Banque & Assurance

La Banque de France revoit à la hausse sa prévision de croissance pour le 2e trimestre, à 0,2%

La Banque de France a relevé sa prévision de croissance du produit intérieur brut à +0,2% au deuxième trimestre et table désormais sur +0,5% pour 2026, après une enquête auprès de 8 500 entreprises qui montre un maintien de l'activité malgré la canicule.

La Banque de France revoit à la hausse sa prévision de croissance pour le 2e trimestre, à 0,2%
©Illustration IA Mathieu Perrin / renseignementeconomique.fr

La Banque de France a annoncé jeudi une révision à la hausse de sa prévision de croissance pour le deuxième trimestre, désormais estimée à +0,2%, contre une prévision antérieure de stagnation. L'institution table par ailleurs sur une croissance annuelle de +0,5% pour 2026, un chiffre inférieur à la prévision gouvernementale ramenée récemment à +0,7%.

Enquête auprès de 8 500 entreprises : l'industrie et les services tirent

La révision s'appuie sur l'enquête mensuelle de conjoncture menée entre le 26 juin et le 3 juillet auprès de 8 500 entreprises. Selon la Banque de France, l'activité s'est raffermie « nettement » dans l'industrie, notamment dans des segments comme la défense, la technologie, l'automobile et l'agroalimentaire.
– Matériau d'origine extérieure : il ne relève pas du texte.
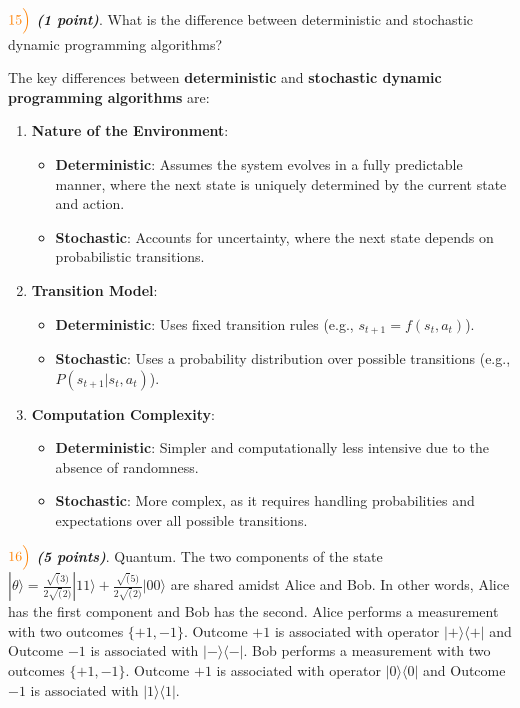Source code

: \documentclass[11pt]{article}
\providecommand{\tightlist}{%
      \setlength{\itemsep}{0pt}\setlength{\parskip}{0pt}}
\begin{document}
    \(\color{orange}15\Bigl)\) \textbf{\emph{(1 point)}}. What is the
difference between deterministic and stochastic dynamic programming
algorithms?

    The key differences between \textbf{deterministic} and
\textbf{stochastic dynamic programming algorithms} are:

\begin{enumerate}
\def\labelenumi{\arabic{enumi}.}
\tightlist
\item
  \textbf{Nature of the Environment}:

  \begin{itemize}
  \tightlist
  \item
    \textbf{Deterministic}: Assumes the system evolves in a fully
    predictable manner, where the next state is uniquely determined by
    the current state and action.
  \item
    \textbf{Stochastic}: Accounts for uncertainty, where the next state
    depends on probabilistic transitions.
  \end{itemize}
\item
  \textbf{Transition Model}:

  \begin{itemize}
  \tightlist
  \item
    \textbf{Deterministic}: Uses fixed transition rules (e.g.,
    \(s_{t+1} = f(s_t, a_t)\)).
  \item
    \textbf{Stochastic}: Uses a probability distribution over possible
    transitions (e.g., \(P(s_{t+1} | s_t, a_t)\)).
  \end{itemize}
\item
  \textbf{Computation Complexity}:

  \begin{itemize}
  \tightlist
  \item
    \textbf{Deterministic}: Simpler and computationally less intensive
    due to the absence of randomness.
  \item
    \textbf{Stochastic}: More complex, as it requires handling
    probabilities and expectations over all possible transitions.
  \end{itemize}
\end{enumerate}

    \(\color{orange}16\Bigl)\) \textbf{\emph{(5 points)}}. Quantum. The two
components of the state
\(|\theta⟩= \frac{\sqrt(3)}{2\sqrt(2)}|11⟩+ \frac{\sqrt(5)}{2\sqrt(2)}|00⟩\)
are shared amidst Alice and Bob. In other words, Alice has the first
component and Bob has the second. Alice performs a measurement with two
outcomes \(\{{+1,−1}\}\). Outcome \(+1\) is associated with operator
\(|+⟩⟨+|\) and Outcome \(−1\) is associated with \(|−⟩⟨−|\). Bob
performs a measurement with two outcomes \(\{{+1,−1}\}\). Outcome \(+1\)
is associated with operator \(|0⟩⟨0|\) and Outcome \(−1\) is associated
with \(|1⟩⟨1|\).
\end{document}

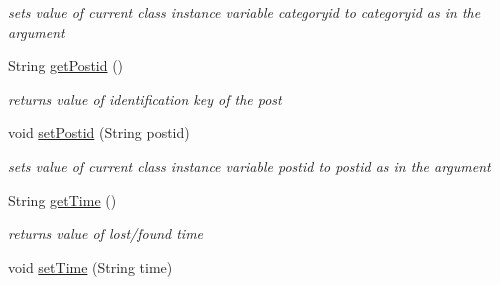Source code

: \begin{DoxyCompactItemize}
\begin{DoxyCompactList}\small\item\em sets value of current class instance variable categoryid to categoryid as in the argument \end{DoxyCompactList}\item 
\hypertarget{classcom_1_1example_1_1sel_1_1lostfound_1_1UserPost_a02152ed8f7856d79945bb503fb0ad5ff}{\-String \hyperlink{classcom_1_1example_1_1sel_1_1lostfound_1_1UserPost_a02152ed8f7856d79945bb503fb0ad5ff}{get\-Postid} ()}\label{classcom_1_1example_1_1sel_1_1lostfound_1_1UserPost_a02152ed8f7856d79945bb503fb0ad5ff}

\begin{DoxyCompactList}\small\item\em returns value of identification key of the post \end{DoxyCompactList}\item 
\hypertarget{classcom_1_1example_1_1sel_1_1lostfound_1_1UserPost_aa5da2d50f9359ab1899b0b59bb3f2738}{void \hyperlink{classcom_1_1example_1_1sel_1_1lostfound_1_1UserPost_aa5da2d50f9359ab1899b0b59bb3f2738}{set\-Postid} (\-String postid)}\label{classcom_1_1example_1_1sel_1_1lostfound_1_1UserPost_aa5da2d50f9359ab1899b0b59bb3f2738}

\begin{DoxyCompactList}\small\item\em sets value of current class instance variable postid to postid as in the argument \end{DoxyCompactList}\item 
\hypertarget{classcom_1_1example_1_1sel_1_1lostfound_1_1UserPost_a9f0a4da541ebc349fca11bbd83757288}{\-String \hyperlink{classcom_1_1example_1_1sel_1_1lostfound_1_1UserPost_a9f0a4da541ebc349fca11bbd83757288}{get\-Time} ()}\label{classcom_1_1example_1_1sel_1_1lostfound_1_1UserPost_a9f0a4da541ebc349fca11bbd83757288}

\begin{DoxyCompactList}\small\item\em returns value of lost/found time \end{DoxyCompactList}\item 
\hypertarget{classcom_1_1example_1_1sel_1_1lostfound_1_1UserPost_ae6ad4007a7fc1bffaa505d2d70825668}{void \hyperlink{classcom_1_1example_1_1sel_1_1lostfound_1_1UserPost_ae6ad4007a7fc1bffaa505d2d70825668}{set\-Time} (\-String time)}\label{classcom_1_1example_1_1sel_1_1lostfound_1_1UserPost_ae6ad4007a7fc1bffaa505d2d70825668}


\end{DoxyCompactItemize}
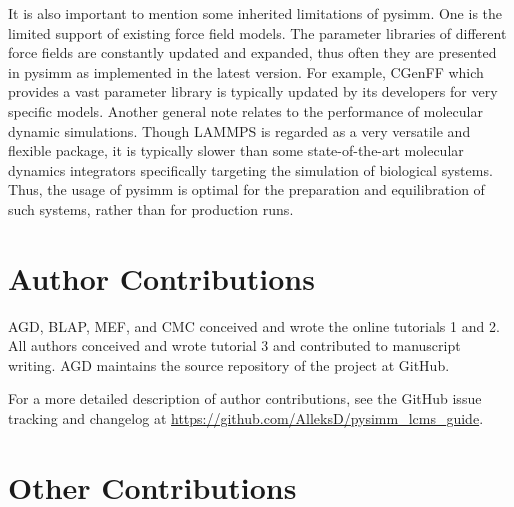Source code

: \documentclass[9pt,tutorial]{livecoms}
\newcommand{\githubrepository}{\url{https://github.com/AlleksD/pysimm_lcms_guide}}
\begin{document}
It is also important to mention some inherited limitations of pysimm. One is the limited support of existing force field models. The parameter libraries of different force fields are constantly updated and expanded, thus often they are presented in pysimm as implemented in the latest version. For example, CGenFF which provides a vast parameter library is typically updated by its developers for very specific models. Another general note relates to the performance of molecular dynamic simulations. Though  LAMMPS is regarded as a very versatile and flexible package, it is typically slower than some state-of-the-art molecular dynamics integrators specifically targeting the simulation of biological systems. Thus, the usage of pysimm is optimal for the preparation and equilibration of such systems, rather than for production runs.


\section{Author Contributions}
%

AGD, BLAP, MEF, and CMC conceived and wrote the online tutorials 1 and 2. All authors conceived and wrote tutorial 3 and contributed to manuscript writing. AGD maintains the source repository of the project at GitHub.

For a more detailed description of author contributions, see the GitHub issue tracking and changelog at \githubrepository.

\section{Other Contributions}
%
\end{document}
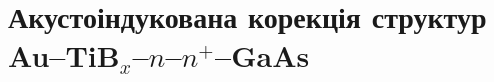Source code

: %
%
%
%
%
%
%
%
%
%




%




\section{Акустоіндукована корекція структур Au--TiB$_x$--$n$--$n^+$--GaAs\label{MSGA}}

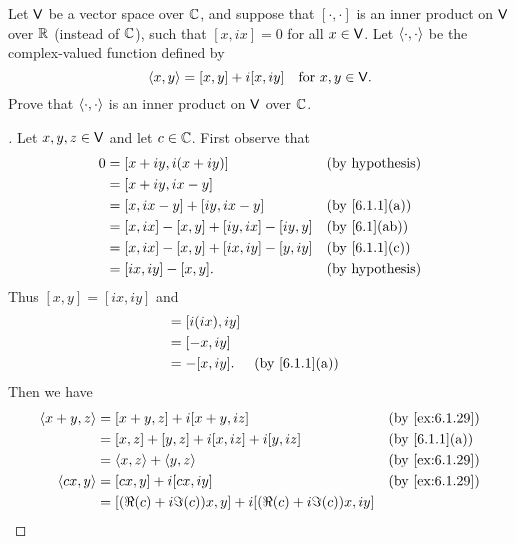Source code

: \begin{ex}\label{ex:6.1.29}
	Let \(\mathsf{V}\) be a vector space over \(\mathbb{C}\), and suppose that \([\cdot, \cdot]\) is an inner product on \(\mathsf{V}\) over \(\mathbb{R}\) (instead of \(\mathbb{C}\)), such that \([x, ix] = 0\) for all \(x \in \mathsf{V}\).
	Let \(\left\langle\cdot, \cdot\right\rangle\) be the complex-valued function defined by
	\[
		\left\langle x, y\right\rangle = [x, y] + i[x, iy] \quad \text{for } x, y \in \mathsf{V}.
	\]
	Prove that \(\left\langle\cdot, \cdot\right\rangle\) is an inner product on \(\mathsf{V}\) over \(\mathbb{C}\).
\end{ex}

\begin{proof}[]
	Let \(x, y, z \in \mathsf{V}\) and let \(c \in \mathbb{C}\).
	First observe that
	\begin{align*}
		0 & = [x + iy, i(x + iy)]                   &  & \text{(by hypothesis)} \\
		  & = [x + iy, ix - y]                                                  \\
		  & = [x, ix - y] + [iy, ix - y]            &  & \by{6.1.1}[a]          \\
		  & = [x, ix] - [x, y] + [iy, ix] - [iy, y] &  & \by{6.1}[ab]           \\
		  & = [x, ix] - [x, y] + [ix, iy] - [y, iy] &  & \by{6.1.1}[c]          \\
		  & = [ix, iy] - [x, y].                    &  & \text{(by hypothesis)}
	\end{align*}
	Thus \([x, y] = [ix, iy]\) and
	\begin{align*}
		[ix, y] & = [i(ix), iy]                    \\
		        & = [-x, iy]                       \\
		        & = -[x, iy].   &  & \by{6.1.1}[a]
	\end{align*}
	Then we have
	\begin{align*}
		\inn{x + y, z}    & = [x + y, z] + i[x + y, iz]                                 &  & \by{ex:6.1.29}                \\
		                  & = [x, z] + [y, z] + i[x, iz] + i[y, iz]                     &  & \by{6.1.1}[a]                 \\
		                  & = \inn{x, z} + \inn{y, z}                                   &  & \by{ex:6.1.29}                \\
		\inn{cx, y}       & = [cx, y] + i[cx, iy]                                       &  & \by{ex:6.1.29}                \\
		                  & = [(\Re(c) + i \Im(c)) x, y] + i[(\Re(c) + i \Im(c)) x, iy]                                    \\

\end{align*}
\end{proof}
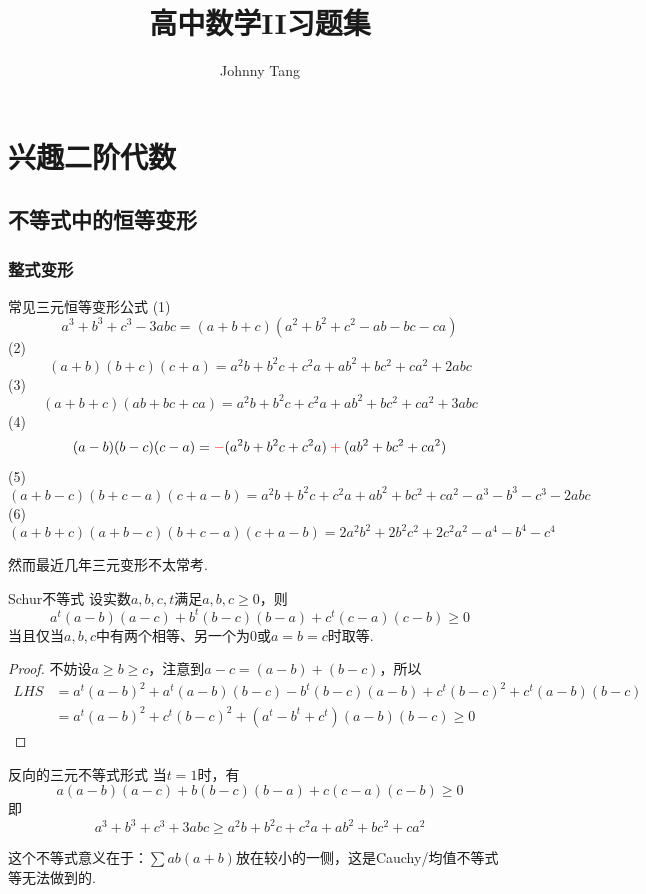 \documentclass[cn,hazy,black,10pt,normal]{elegantnote}
\title{高中数学II习题集}
\author{Johnny Tang}
\institute{DEEP Team}
\date{\zhtoday}
\begin{document}
\maketitle

\chapter{兴趣二阶代数}

\section{不等式中的恒等变形}

\subsection{整式变形}

\begin{proposition}{常见三元恒等变形公式}
	(1)$$a^3+b^3+c^3-3abc = (a+b+c)(a^2+b^2+c^2-ab-bc-ca)$$
	(2)$$(a+b)(b+c)(c+a) = a^2b + b^2c + c^2a + ab^2 + bc^2 + ca^2 +2abc$$
	(3)$$(a+b+c)(ab+bc+ca) = a^2b + b^2c + c^2a + ab^2 + bc^2 + ca^2 +3abc$$
	(4)$$(a-b)(b-c)(c-a) = \color{red}-\color{black}(a^2b+b^2c+c^2a)\color{red}+\color{black}(ab^2+bc^2+ca^2)$$
	(5)$$(a+b-c)(b+c-a)(c+a-b) = a^2b+b^2c+c^2a+ab^2+bc^2+ca^2-a^3-b^3-c^3-2abc$$
	(6)$$(a+b+c)(a+b-c)(b+c-a)(c+a-b) = 2a^2b^2 + 2b^2c^2 + 2c^2a^2 - a^4 -b^4-c^4$$
\end{proposition}

然而最近几年三元变形不太常考.

\begin{theorem}{Schur不等式}
	设实数$a,b,c,t$满足$a,b,c \geq 0$，则$$a^t(a-b)(a-c) + b^t(b-c)(b-a) + c^t(c-a)(c-b) \geq 0$$
	当且仅当$a,b,c$中有两个相等、另一个为$0$或$a=b=c$时取等.
\end{theorem}
\begin{proof}
	不妨设$a \geq b \geq c$，注意到$a-c=(a-b)+(b-c)$，所以
	\begin{align*}
		LHS &= a^t(a-b)^2 + a^t(a-b)(b-c) - b^t(b-c)(a-b) + c^t(b-c)^2 + c^t(a-b)(b-c) \\
		&= a^t(a-b)^2 + c^t(b-c)^2 + (a^t-b^t+c^t)(a-b)(b-c) \geq 0
	\end{align*}
\end{proof}

\begin{corollary}{反向的三元不等式形式}
	当$t=1$时，有$$a(a-b)(a-c) + b(b-c)(b-a) + c(c-a)(c-b) \geq 0$$
	即$$a^3+b^3+c^3+3abc \geq a^2b + b^2c + c^2a + ab^2 + bc^2 + ca^2$$
\end{corollary}
\begin{remark}
	这个不等式意义在于：$\sum ab(a+b)$放在较小的一侧，这是Cauchy/均值不等式等无法做到的.
\end{remark}
\end{document}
Dans les services marchands, la tendance est également favorable, avec un rebond observé en juin.

« Les entreprises affectées par la canicule de la seconde moitié de juin ont modifié les horaires de travail et sont dans l’ensemble parvenues à maintenir leur volume d'activité. »

La canicule de fin juin n'a pas provoqué, selon la banque centrale, d'effet négatif notable sur l'activité globale : des ajustements organisationnels (horaires) et des comportements de demande (hausse des ventes de produits frais, glaces et boissons) ont en grande partie permis de limiter l'impact. Le bâtiment progresse — tant en gros œuvre qu'en second œuvre —, notamment sous l'effet d'une accélération des installations de climatisation.

Conséquences pour la lecture macroéconomique et la politique

Cette amélioration marginale du rythme trimestriel peut avoir deux effets : elle rapproche la trajectoire de croissance observée de la prévision gouvernementale, mais ne remet pas en cause le contexte plus large d'une croissance modeste en 2026. La Banque de France reste donc sur une trajectoire prudente à +0,5% pour l'année, en deçà des anticipations initiales du gouvernement.

  • Q2 2026 : prévision révisée à +0,2% (vs stagnation attendue).
  • 2026 : prévision annuelle de la Banque de France à +0,5% (gouvernement : +0,7%).
  • Enquête : 8 500 entreprises interrogées entre le 26/06 et le 03/07.

Quels secteurs observent un soutien ?

L'industrie se distingue comme principal moteur du rebond, porté par des commandes et des segments spécifiques (défense, technologies, automobile, agroalimentaire). La chimie bénéficie, selon la Banque de France, de commandes soutenues en anticipation de hausses de prix. Dans les services, l'hébergement a tiré parti des fortes chaleurs (offre de chambres climatisées), tandis que la restauration a souffert. Ces distinctions sectorielles sont clés pour l'analyse des banques et assureurs : elles orientent l'évaluation du risque de crédit sectoriel et des perspectives de marge pour les entreprises.

Si la progression trimestrielle est modeste, elle témoigne d'une économie capable d'absorber un choc climatique ponctuel sans contraction notable de l'activité. Reste à suivre les prochains mois pour voir si cette dynamique se confirme et si les projections annuelles sont révisées à nouveau par la Banque de France ou le gouvernement.

PrévisionMontant
Croissance T2 2026 (Banque de France)+0,2%
Croissance 2026 (Banque de France)+0,5%
Prévision 2026 (gouvernement)+0,7%

Ces chiffres, bien que modestes, seront scrutés par les établissements financiers, qui adaptent leurs modèles de provisionnement et leurs perspectives de crédit en fonction de la vigueur conjoncturelle. Pour les conseillers bancaires et les assureurs, la confirmation d'une demande soutenue dans l'industrie comme dans certains services peut influer sur l'appétit pour le financement d'investissements et sur la tarification des risques.